Este enfoque intelectual no me impidió ver que el ‘caso Pagola’ suena también por otras implicaciones. Pero tanto suena ya por éstas, que me preguntaba y sigo preguntando si merece la pena tenerlo en cuenta para una discusión en serio.

Por ejemplo, un párroco de Vizcaya escribe en el periódico nacionalista Deia (7 de marzo):

«No entiendo la guerra que la iglesia española, que no la romana, le está haciendo a Pagola por su hermoso libro... Le tratan de hereje, concretamente de arriano.... Pagola, como él mismo lo explica, prescindiendo de su fe, que es grande, trata de llegar a lo que se puede saber de la historia del personaje Jesús de Nazaret... Si alguna de sus tesis o apreciaciones estuviese equivocada, debiera ser refutada con argumentos puramente históricos, no de fe

Optimista, este buen párroco. «Un obispo no discute, no refuta; condena», recuerda Loisy que dijo uno de los prelados que censuraron su libro El Evangelio y la Iglesia.

Pero sigo leyendo al señor párroco:

«No entiendo lo que está pasando con Pagola.
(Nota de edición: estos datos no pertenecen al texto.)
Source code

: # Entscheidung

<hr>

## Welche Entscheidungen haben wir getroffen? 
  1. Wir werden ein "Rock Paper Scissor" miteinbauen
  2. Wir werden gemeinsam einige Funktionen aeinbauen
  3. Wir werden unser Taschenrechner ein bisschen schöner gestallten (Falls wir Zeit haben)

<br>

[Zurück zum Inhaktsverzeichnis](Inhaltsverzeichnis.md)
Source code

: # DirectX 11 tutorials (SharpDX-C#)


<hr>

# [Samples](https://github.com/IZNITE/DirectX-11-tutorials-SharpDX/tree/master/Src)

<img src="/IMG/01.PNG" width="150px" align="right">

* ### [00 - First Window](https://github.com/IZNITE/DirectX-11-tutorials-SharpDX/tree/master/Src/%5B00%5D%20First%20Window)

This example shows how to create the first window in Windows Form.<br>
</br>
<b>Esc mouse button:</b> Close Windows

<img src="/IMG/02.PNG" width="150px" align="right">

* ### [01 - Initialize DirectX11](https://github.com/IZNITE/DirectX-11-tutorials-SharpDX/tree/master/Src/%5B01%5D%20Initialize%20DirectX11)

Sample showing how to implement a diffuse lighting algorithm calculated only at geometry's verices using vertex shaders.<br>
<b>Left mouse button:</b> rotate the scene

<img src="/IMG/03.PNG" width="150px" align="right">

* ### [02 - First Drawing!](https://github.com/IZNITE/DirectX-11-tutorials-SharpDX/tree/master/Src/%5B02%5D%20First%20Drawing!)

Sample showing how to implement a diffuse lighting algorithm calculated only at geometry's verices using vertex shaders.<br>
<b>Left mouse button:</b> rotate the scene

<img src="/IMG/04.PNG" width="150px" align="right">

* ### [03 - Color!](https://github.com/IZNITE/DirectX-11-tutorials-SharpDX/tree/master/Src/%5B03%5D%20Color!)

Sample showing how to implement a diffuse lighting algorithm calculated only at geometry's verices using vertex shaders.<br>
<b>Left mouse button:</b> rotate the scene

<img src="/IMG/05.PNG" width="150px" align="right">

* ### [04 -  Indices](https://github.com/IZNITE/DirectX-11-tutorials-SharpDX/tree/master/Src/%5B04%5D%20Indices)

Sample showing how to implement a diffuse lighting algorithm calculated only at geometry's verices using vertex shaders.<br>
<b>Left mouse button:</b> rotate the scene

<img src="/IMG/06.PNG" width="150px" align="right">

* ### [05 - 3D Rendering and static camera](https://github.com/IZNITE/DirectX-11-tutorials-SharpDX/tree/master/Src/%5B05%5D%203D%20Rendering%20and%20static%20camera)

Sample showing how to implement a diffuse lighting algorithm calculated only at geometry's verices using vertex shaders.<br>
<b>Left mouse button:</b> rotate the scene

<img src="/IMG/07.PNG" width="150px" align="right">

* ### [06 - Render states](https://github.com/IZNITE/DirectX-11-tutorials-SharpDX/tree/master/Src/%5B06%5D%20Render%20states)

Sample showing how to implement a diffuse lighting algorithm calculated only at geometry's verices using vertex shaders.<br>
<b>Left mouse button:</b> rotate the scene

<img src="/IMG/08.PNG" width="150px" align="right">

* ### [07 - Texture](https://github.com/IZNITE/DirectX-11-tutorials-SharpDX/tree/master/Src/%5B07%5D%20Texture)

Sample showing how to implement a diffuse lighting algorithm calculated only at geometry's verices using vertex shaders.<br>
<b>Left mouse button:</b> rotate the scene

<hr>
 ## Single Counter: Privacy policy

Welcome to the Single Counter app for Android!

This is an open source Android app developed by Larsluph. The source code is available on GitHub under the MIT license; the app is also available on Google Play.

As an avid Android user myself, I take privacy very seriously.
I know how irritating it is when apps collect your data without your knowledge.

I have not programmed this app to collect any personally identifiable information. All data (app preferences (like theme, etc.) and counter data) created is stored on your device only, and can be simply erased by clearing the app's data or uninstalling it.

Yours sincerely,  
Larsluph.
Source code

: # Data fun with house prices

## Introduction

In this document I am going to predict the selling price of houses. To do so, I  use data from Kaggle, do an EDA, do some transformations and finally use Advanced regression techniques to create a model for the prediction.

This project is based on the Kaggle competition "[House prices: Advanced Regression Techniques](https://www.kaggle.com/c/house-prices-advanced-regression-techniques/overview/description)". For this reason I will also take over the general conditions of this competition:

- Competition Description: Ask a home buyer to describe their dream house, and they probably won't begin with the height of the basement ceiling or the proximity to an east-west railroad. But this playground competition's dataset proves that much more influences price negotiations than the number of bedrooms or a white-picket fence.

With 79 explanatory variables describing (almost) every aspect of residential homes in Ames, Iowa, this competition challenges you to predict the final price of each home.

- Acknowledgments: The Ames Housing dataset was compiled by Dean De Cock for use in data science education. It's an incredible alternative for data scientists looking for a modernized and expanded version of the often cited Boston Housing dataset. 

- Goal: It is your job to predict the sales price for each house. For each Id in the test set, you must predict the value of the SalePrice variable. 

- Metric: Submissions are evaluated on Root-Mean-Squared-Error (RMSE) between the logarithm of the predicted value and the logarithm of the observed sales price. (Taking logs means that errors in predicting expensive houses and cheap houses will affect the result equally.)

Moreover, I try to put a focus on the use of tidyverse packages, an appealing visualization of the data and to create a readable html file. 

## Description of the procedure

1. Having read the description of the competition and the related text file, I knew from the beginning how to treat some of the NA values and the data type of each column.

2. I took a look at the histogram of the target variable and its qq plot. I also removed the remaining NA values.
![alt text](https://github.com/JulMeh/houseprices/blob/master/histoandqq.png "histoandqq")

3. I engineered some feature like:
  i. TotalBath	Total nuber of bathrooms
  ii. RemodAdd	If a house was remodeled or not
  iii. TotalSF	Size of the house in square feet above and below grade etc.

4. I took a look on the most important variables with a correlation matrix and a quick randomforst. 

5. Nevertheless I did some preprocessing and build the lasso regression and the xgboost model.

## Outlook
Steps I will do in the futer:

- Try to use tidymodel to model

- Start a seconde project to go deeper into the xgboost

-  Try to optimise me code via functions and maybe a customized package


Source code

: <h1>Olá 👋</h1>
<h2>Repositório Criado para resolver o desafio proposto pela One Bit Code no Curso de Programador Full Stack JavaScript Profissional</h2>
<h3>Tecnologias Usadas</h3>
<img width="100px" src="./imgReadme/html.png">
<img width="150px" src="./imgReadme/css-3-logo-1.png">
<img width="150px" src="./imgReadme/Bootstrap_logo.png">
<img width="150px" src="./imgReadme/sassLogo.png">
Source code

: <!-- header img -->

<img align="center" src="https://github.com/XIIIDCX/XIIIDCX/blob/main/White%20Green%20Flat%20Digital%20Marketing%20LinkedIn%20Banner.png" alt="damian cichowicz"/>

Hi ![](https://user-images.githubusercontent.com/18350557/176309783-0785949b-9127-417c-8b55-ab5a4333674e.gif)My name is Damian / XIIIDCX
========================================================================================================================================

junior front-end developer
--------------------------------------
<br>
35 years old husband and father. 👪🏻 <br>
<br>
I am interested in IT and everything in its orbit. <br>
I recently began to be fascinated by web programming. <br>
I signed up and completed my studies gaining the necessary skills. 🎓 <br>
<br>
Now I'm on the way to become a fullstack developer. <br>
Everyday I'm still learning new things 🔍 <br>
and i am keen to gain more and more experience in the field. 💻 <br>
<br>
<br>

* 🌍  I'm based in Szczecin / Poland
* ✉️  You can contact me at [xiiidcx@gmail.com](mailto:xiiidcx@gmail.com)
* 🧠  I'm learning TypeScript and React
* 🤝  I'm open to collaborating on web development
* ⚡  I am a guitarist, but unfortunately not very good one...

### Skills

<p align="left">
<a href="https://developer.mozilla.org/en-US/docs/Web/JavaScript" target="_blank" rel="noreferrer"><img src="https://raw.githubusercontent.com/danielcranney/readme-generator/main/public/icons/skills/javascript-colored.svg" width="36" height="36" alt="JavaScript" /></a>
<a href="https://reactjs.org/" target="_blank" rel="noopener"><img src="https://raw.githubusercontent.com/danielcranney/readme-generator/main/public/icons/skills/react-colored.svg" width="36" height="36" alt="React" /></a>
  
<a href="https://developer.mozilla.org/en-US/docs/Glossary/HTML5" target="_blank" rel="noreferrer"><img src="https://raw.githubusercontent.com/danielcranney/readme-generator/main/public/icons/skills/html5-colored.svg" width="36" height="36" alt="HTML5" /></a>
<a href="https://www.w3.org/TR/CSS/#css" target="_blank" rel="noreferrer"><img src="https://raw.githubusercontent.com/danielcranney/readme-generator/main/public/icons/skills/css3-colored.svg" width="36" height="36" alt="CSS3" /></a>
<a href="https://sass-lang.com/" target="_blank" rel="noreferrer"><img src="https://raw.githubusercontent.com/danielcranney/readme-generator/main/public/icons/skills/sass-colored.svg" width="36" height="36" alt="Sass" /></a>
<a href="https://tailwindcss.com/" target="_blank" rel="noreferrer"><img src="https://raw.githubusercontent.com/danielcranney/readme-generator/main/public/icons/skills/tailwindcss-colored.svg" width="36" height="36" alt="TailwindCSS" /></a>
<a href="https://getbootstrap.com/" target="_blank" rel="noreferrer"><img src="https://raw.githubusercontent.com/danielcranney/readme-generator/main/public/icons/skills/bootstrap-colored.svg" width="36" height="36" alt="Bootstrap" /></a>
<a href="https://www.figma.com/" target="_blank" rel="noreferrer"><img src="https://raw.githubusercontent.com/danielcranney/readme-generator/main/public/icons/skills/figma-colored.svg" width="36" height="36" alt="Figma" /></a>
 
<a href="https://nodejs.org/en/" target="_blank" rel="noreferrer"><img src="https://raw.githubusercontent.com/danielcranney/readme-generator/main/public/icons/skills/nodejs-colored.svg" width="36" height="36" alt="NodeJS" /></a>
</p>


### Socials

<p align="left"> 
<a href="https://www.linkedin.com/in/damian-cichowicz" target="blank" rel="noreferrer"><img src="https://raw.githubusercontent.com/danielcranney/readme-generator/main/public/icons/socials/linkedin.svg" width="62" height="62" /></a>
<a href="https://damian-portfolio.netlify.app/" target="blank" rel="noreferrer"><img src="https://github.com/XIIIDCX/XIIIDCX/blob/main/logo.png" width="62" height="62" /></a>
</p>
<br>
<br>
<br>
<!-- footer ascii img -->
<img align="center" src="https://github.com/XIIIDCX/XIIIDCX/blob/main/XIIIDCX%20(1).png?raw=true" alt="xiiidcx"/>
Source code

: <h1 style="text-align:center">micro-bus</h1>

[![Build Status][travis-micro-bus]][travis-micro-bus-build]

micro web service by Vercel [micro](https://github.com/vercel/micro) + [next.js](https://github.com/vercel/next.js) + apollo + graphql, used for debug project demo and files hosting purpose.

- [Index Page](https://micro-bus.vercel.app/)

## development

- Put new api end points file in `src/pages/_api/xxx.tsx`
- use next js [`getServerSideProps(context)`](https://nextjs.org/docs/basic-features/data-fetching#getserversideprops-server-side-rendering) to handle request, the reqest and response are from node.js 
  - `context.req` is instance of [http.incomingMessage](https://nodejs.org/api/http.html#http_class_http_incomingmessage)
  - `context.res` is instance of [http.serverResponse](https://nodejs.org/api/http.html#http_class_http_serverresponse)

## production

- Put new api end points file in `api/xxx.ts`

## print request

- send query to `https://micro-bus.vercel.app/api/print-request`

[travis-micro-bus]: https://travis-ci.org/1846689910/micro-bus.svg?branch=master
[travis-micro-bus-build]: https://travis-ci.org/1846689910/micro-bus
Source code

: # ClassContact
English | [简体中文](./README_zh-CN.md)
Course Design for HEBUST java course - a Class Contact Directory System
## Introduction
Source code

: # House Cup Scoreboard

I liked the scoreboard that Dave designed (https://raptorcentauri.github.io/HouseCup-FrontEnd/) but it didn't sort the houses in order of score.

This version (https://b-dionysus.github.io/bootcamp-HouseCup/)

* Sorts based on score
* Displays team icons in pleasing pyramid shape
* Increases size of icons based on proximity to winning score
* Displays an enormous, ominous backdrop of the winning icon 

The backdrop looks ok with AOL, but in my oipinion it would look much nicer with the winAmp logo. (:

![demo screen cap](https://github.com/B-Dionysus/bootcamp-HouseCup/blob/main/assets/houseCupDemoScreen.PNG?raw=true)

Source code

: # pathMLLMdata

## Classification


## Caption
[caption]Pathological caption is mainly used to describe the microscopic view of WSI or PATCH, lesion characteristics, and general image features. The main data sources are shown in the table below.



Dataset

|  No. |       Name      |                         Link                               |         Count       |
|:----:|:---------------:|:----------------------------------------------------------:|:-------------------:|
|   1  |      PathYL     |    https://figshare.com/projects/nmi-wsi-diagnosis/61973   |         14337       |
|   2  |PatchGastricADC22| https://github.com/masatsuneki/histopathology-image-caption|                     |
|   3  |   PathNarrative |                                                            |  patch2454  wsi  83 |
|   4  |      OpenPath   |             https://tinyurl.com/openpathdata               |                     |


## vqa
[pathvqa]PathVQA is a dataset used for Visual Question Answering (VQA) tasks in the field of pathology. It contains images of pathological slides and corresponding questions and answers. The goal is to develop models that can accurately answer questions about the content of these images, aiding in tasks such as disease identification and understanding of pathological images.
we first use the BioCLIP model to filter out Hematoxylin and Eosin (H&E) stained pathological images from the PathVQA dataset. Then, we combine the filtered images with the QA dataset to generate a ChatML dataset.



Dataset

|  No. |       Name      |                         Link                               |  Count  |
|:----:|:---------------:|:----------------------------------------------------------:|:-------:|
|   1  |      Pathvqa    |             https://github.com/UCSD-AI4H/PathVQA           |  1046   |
Libros análogos al suyo, gozan de plena libertad y aceptación... [Cita varios]... ¿Por qué, pues, este ataque despiadado a José Antonio Pagola? A falta de razones convincentes, sospecho lo siguiente:»

Y aquí salen a relucir «la diócesis de San Sebatián y las diócesis hermanas, muy relacionadas, aunque divididas, como hoy, en unidades eclesiales distintas»; « la estrecha relación que había entre las diócesis vascas, incluida Pamplona»; la cuestión, al parecer pendiente, de «la creación de una provincia eclesiástica formada por las cuatro diócesis»; y en fin, el obispo Setién tocando estas cuerdas pastorales... ¡en su apología ‘Un obispo vasco ante ETA’!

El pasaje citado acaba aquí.